- [Problem to work on] Go to the line holding "flai-r.blog is a" in the entries below and write out exactly every line down to and including the line holding "User Authentication: Admin".

%%

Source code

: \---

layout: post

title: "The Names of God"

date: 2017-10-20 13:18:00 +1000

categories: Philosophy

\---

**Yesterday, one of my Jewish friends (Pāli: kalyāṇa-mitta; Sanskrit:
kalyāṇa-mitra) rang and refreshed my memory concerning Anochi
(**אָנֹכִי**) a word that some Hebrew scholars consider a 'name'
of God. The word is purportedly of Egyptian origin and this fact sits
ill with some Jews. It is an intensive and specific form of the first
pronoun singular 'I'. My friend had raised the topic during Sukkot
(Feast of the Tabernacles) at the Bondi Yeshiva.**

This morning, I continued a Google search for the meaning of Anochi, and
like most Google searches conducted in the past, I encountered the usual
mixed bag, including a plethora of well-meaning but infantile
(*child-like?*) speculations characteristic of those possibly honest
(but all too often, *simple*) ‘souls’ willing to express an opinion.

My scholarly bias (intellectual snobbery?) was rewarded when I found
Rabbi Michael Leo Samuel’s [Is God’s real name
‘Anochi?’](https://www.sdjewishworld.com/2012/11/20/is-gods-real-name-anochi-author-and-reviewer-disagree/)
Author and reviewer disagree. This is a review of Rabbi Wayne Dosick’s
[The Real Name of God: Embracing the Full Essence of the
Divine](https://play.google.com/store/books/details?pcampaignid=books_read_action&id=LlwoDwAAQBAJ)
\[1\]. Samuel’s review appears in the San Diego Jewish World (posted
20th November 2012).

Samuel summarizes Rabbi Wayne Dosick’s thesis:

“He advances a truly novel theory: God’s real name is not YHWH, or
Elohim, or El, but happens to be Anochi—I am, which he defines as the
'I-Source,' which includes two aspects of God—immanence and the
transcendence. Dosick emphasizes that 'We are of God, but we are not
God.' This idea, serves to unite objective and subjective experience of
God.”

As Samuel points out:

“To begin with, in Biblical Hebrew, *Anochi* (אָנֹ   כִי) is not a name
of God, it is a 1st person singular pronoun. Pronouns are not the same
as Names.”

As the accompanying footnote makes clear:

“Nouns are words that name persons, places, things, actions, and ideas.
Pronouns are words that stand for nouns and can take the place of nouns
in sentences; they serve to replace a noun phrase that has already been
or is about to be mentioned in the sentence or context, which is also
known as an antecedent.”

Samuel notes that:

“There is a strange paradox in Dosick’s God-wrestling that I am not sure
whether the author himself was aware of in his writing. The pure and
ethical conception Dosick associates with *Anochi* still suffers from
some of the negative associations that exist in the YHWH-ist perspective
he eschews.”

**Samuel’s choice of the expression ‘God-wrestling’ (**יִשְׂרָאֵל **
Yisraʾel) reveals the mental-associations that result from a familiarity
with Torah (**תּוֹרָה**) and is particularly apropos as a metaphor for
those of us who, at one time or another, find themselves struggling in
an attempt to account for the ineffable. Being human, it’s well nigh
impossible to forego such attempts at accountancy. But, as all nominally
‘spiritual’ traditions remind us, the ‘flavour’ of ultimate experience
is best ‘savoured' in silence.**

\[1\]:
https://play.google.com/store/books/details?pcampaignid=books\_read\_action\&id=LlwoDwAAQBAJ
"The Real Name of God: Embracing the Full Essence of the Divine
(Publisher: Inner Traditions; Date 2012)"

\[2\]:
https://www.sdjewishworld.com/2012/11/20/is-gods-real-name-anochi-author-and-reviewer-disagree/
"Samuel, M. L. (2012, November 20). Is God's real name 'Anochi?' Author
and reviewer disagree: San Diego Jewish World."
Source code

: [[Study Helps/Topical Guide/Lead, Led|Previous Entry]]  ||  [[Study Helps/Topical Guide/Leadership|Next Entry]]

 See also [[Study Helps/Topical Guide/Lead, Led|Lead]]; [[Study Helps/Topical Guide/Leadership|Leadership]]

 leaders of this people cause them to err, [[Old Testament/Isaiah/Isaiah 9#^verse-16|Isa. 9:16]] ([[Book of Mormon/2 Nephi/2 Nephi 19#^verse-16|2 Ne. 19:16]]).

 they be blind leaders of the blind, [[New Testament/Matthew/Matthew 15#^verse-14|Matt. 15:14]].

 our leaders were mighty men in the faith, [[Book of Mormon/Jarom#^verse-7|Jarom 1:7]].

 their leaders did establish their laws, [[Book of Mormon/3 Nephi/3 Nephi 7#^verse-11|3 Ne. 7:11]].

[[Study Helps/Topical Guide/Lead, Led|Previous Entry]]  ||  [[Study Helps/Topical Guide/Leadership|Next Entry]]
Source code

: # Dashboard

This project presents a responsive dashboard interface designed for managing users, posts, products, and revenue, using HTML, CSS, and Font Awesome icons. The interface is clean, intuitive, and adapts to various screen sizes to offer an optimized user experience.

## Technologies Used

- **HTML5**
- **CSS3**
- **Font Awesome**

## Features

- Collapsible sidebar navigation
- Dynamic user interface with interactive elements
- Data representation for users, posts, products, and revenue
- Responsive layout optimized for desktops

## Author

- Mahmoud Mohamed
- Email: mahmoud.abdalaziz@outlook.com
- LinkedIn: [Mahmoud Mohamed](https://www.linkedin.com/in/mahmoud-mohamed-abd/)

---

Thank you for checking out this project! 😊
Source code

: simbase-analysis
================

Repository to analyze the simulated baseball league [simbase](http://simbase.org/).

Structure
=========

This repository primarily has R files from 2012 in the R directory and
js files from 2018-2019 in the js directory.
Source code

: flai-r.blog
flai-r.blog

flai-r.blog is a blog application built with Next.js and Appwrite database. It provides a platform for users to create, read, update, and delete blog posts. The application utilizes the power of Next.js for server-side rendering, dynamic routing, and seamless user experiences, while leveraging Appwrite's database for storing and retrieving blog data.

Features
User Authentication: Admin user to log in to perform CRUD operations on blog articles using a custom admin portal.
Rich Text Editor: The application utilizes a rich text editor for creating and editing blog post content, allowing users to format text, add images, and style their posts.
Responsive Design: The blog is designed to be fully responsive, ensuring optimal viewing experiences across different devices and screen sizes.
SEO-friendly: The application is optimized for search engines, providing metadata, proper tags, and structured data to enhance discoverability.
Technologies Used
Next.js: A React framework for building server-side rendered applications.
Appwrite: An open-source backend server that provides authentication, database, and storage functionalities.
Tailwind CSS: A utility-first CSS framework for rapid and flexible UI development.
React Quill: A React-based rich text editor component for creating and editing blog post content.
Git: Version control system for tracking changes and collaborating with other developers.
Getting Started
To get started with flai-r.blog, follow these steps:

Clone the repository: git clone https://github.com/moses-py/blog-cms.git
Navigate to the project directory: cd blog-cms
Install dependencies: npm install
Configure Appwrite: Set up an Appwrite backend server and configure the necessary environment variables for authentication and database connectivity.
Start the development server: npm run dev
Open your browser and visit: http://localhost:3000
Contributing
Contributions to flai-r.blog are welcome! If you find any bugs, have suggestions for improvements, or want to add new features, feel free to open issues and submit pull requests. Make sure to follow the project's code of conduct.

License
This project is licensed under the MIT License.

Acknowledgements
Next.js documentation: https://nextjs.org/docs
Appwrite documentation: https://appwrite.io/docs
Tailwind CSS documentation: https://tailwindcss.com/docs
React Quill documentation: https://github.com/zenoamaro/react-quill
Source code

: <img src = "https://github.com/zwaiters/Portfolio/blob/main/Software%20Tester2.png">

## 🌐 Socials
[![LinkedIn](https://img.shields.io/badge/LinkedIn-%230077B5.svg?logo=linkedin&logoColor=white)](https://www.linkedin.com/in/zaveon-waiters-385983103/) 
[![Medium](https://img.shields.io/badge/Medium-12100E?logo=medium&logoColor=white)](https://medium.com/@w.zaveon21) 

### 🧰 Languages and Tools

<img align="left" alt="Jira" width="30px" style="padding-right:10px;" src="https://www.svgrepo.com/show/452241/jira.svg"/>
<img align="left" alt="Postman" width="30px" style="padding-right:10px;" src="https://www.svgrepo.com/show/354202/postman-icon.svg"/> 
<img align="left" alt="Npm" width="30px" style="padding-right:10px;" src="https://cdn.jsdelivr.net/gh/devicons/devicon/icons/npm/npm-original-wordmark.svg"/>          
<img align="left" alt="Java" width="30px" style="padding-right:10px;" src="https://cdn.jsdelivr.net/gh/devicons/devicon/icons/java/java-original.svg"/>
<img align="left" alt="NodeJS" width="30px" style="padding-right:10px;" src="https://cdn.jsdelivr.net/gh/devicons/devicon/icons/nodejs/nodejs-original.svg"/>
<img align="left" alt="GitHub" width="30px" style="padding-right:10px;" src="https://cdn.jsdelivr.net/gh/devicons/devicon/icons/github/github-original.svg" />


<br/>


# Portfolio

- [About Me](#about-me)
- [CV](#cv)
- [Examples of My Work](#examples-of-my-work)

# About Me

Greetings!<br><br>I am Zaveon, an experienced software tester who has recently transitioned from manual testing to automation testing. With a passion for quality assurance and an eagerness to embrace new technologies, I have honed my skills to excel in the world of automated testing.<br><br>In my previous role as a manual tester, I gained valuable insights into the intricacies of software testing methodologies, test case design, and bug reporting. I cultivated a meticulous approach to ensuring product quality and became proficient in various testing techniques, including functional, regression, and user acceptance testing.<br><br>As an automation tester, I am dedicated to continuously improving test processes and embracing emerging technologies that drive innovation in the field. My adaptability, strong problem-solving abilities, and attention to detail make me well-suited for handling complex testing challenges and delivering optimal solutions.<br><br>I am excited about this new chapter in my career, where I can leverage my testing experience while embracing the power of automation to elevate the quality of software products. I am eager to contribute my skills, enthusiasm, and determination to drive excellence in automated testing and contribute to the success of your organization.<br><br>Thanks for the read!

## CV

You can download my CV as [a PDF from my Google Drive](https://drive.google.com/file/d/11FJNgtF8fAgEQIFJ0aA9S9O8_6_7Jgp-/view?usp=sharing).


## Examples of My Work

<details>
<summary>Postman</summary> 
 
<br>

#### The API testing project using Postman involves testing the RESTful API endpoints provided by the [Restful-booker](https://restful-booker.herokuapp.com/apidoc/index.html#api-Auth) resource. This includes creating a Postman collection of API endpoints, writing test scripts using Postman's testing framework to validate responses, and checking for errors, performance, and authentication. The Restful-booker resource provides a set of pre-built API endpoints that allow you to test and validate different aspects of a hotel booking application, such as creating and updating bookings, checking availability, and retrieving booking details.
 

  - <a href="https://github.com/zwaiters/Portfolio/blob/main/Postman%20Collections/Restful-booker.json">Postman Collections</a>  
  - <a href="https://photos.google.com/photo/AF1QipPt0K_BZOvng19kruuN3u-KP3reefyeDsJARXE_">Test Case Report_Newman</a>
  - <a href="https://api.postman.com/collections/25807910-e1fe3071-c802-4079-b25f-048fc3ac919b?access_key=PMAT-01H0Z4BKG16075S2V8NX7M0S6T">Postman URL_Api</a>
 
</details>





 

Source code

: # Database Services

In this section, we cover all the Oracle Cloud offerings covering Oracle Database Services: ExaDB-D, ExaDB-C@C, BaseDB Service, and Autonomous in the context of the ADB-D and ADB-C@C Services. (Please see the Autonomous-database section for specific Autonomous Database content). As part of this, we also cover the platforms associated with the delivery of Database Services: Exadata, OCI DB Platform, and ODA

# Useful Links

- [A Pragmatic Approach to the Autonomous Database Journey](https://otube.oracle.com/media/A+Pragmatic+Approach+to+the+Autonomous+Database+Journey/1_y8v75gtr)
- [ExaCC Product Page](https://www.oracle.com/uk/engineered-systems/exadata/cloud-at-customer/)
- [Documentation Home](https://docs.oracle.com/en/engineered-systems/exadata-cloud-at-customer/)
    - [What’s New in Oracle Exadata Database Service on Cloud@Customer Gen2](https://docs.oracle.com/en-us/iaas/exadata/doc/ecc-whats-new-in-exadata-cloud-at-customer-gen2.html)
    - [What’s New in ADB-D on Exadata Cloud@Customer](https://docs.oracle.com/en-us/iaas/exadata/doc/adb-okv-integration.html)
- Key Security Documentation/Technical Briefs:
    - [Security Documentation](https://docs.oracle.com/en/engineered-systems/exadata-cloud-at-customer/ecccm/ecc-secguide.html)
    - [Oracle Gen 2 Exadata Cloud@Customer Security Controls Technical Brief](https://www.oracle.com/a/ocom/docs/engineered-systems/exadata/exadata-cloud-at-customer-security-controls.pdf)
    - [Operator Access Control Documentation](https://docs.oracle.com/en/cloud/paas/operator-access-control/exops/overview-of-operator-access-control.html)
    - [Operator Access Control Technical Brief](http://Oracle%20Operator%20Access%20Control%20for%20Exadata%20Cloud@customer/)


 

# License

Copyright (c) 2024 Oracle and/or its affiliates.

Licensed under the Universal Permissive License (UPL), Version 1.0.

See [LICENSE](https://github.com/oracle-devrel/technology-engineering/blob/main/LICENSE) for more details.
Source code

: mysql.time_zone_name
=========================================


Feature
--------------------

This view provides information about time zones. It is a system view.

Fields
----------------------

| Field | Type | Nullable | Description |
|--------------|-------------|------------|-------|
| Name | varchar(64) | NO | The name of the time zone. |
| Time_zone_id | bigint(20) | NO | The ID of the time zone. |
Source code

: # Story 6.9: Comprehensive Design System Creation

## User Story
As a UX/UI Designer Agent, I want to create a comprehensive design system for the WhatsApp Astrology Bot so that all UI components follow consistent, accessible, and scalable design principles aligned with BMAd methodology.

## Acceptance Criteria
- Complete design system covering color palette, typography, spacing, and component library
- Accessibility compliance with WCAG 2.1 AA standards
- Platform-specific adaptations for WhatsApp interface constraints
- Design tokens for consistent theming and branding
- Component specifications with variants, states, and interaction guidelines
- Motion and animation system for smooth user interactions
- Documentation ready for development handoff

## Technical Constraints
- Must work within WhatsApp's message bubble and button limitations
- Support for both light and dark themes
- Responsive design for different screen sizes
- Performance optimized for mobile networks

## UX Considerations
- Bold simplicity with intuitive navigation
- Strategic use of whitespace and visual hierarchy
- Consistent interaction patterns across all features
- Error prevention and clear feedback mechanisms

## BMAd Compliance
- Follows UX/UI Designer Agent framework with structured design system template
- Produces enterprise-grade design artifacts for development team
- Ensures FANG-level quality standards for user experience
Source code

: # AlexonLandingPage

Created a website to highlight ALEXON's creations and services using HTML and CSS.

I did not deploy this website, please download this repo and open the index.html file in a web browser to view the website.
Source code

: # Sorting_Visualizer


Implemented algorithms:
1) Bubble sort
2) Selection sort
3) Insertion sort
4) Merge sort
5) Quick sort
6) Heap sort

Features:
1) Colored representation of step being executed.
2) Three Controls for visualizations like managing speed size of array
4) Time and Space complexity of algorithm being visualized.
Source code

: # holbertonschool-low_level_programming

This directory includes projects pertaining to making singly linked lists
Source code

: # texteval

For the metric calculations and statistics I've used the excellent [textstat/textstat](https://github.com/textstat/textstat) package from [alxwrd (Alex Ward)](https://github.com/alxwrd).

%%

- [Solution below]
flai-r.blog is a blog application built with Next.js and Appwrite database. It provides a platform for users to create, read, update, and delete blog posts. The application utilizes the power of Next.js for server-side rendering, dynamic routing, and seamless user experiences, while leveraging Appwrite's database for storing and retrieving blog data.

Features
User Authentication: Admin user to log in to perform CRUD operations on blog articles using a custom admin portal.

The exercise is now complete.